Il vincitore sarà nominato nella serata finale della manifestazione condotta da Guido Barbieri e Monica D’Onofrio

I finalisti

I finalisti

Arezzo, 4 agosto 2025 –  L’Archivio Diaristico Nazionale annuncia gli otto finalisti in concorso al 41° Premio Pieve Saverio Tutino 1945-2025 Il ritorno della memoria dal 18 al 21 settembre a Pieve Santo Stefano.

Il vincitore sarà nominato nella serata finale della manifestazione condotta da Guido Barbieri e Monica D’Onofrio.

Fitte corrispondenze, memorie, diari, scritti tra il 1917 e il 2021, ci tramandano i ricordi degli autori assieme ai loro progetti per il futuro, richieste di aiuto, lettere d’amore. Originari di Veneto, Campania, Emilia Romagna, Sicilia, Lazio, Toscana, Marche, gli autori dei testi in concorso delineano una geografia ben più ampia dei confini di origine raggiungendo gli Stati Uniti, l’Africa, diversi paesi dell’Europa orientale.

1917, Ricciardo Vaghetti è un soldato di stanza a Caporetto con il Reggimento Granatieri. Di Cascina, in provincia di Pisa, Ricciardo ha vent’anni quando partecipa alle azioni intraprese dal suo reggimento per scongiurare la disfatta. Seguono inevitabili la cattura, la fame, il freddo durante una prigionia umiliante nell’Impero di Guglielmo II.

Ricciardo sopravvive con la forza della disperazione ma anche grazie al suo acume; osserva con interesse il carattere dei suoi compagni di reclusione, soprattutto conserva la speranza che, davanti alla catastrofe mondiale, gli uomini dirigenti smettano di strappare giovani uomini alle loro famiglie.

Non è andata così se vent’anni dopo il denso epistolario di Vittorio Binotto e Bernardina Casarin è dovuto alla partenza di lui per il fronte.

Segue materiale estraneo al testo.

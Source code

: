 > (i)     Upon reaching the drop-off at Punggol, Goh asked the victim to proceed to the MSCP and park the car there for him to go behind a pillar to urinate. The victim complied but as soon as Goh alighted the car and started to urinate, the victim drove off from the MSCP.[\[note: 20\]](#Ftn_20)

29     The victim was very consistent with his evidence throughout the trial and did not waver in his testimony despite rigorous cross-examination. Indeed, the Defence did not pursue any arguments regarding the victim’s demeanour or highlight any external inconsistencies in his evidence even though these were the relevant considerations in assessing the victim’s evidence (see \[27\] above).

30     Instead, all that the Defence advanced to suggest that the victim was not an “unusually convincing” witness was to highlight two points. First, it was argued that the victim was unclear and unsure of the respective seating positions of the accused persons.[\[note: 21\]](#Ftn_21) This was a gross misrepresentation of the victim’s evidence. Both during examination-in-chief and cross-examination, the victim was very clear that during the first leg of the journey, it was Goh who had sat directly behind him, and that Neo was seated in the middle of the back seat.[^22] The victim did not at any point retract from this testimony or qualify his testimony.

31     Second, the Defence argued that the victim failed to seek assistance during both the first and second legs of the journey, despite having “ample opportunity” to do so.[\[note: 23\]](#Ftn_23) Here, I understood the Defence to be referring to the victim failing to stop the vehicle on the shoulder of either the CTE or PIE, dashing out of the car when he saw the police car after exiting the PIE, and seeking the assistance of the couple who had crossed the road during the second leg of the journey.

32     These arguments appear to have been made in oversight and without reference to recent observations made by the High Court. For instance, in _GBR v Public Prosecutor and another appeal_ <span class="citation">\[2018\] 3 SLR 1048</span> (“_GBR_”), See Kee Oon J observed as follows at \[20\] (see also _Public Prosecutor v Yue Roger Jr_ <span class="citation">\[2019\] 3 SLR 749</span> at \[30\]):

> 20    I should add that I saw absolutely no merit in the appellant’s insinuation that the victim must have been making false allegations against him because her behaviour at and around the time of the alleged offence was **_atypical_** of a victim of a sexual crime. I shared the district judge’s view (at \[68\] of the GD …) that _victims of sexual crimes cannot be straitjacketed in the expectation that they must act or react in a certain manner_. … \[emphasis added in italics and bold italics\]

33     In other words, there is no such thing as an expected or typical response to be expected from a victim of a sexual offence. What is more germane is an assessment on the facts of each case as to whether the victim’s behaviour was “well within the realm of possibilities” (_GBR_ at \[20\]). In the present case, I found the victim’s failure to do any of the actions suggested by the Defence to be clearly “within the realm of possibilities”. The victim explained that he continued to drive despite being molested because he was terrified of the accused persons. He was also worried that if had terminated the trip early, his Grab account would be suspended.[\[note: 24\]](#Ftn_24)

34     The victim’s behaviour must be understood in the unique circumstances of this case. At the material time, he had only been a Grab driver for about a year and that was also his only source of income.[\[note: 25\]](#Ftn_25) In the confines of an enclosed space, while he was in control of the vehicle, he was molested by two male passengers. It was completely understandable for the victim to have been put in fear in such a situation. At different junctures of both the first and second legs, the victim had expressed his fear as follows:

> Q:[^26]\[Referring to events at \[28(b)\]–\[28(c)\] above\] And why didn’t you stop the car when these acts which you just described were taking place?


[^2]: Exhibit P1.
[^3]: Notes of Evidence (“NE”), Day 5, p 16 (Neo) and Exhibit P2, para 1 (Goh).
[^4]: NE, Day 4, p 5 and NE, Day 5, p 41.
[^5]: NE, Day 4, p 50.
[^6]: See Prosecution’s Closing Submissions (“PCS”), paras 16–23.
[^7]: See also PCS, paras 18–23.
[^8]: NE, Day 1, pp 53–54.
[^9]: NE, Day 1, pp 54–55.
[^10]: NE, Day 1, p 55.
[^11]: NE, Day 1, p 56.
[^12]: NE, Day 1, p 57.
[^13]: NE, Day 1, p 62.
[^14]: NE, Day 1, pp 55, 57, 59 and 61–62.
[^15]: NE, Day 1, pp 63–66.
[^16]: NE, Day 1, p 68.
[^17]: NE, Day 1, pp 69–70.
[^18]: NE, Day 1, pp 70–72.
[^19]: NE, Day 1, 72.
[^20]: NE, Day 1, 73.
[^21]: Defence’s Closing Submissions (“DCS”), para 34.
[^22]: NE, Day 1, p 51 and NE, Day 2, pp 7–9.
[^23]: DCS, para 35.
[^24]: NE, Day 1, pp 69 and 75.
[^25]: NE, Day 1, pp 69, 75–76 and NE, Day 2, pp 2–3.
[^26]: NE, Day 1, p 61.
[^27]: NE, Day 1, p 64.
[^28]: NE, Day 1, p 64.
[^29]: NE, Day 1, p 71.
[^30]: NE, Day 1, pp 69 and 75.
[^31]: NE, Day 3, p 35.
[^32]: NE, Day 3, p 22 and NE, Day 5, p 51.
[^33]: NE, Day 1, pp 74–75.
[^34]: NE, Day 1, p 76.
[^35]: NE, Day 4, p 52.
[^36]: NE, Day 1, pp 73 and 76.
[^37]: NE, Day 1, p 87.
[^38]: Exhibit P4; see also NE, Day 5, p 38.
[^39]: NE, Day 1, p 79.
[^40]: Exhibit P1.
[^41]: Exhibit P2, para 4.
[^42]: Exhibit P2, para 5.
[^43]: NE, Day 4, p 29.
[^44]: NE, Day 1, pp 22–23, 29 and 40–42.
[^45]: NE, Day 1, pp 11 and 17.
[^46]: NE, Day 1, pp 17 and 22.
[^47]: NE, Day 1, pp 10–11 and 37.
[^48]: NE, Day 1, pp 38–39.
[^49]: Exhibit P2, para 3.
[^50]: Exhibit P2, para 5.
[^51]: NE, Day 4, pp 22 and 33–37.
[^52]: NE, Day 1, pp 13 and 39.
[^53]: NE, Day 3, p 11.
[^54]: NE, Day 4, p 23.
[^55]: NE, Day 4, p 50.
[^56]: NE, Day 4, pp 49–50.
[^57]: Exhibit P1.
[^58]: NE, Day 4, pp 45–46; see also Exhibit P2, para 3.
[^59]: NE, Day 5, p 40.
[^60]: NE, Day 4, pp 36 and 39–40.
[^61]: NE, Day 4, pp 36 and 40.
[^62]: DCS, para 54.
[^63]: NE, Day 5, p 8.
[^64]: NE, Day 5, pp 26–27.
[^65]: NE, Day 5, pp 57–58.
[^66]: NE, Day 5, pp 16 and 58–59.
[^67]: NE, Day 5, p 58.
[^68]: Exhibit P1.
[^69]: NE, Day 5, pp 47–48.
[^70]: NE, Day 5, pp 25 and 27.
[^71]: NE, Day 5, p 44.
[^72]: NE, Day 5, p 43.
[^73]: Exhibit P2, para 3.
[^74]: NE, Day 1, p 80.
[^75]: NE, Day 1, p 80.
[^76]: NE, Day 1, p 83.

Giovani sposi della provincia di Padova, i due si cercano e si scrivono per accorciare quella distanza tra il Veneto e i fronti dove il duce manderà a combattere la Divisione Julia: l’Albania, la Grecia, infine la Russia.

Vittorio e Bernardina si confrontano sui tanti problemi quotidiani della loro giovane famiglia, parlano dei figli concepiti durante le poche licenze, dei progetti così difficili da realizzare in quella situazione di guerra, lontananza, povertà. Il conflitto li dividerà per sempre nel 1943: Vittorio viene dichiarato disperso, Bernardina saprà solo nel 1995 che in quell’anno il suo sposo è caduto in battaglia in terra sovietica.

Stessi anni, Seconda guerra, Tito Zampa e Arnaldo Manni sono entrambi nel Dodecaneso. Nel 1940, al seguito del reggimento di fanteria Regina, Tito sbarca nella colonia italiana di Kos dove fino all’armistizio trascorre una vita tranquilla, lavora come apprezzato falegname, si innamora. Quando l’8 settembre 1943 ribalta le alleanze politiche e militari, Tito viene catturato dai tedeschi e rinchiuso insieme a migliaia di commilitoni in un castello che appare come una fortezza inespugnabile.

Tenta una prima fuga rocambolesca a bordo di un canotto; fallisce; ritenta più volte e riesce nel 1944 quando, sfuggito ai tedeschi, si trova sotto tutela delle autorità inglesi. Dopo un pellegrinaggio stremante tra Egitto e Palestina, e oltre sei anni dalla partenza da casa, nel 1946 Tito riuscirà finalmente a ricongiungersi alla sua famiglia a Marzocca di Senigallia.

Arriva invece nell’isola di Rodi il 2 agosto 1943 il Tenente del Genio Arnaldo Manni, nato 27 anni prima a Castelfranco Emilia, piccolo centro a quel tempo ancora in provincia di Bologna. Arnaldo inizia il suo diario solo qualche giorno prima dell’arrivo nell’isola, nella necessità di confidare almeno alla pagina scritta il dolore per la partenza; poi di commentare il crollo dell’Italia fascista e il dramma delle truppe di stanza nel Mar Egeo, abbandonate a un destino tragico.

Fino alla scelta più difficile: con la Germania o con l’Italia di Badoglio, quindi tra la deportazione e la Repubblica sociale. Arnaldo si sentirà costretto a scegliere la RSI, tra mille dubbi e mille tormenti, fino alla sospirata libertà che finalmente arriva nel 1946.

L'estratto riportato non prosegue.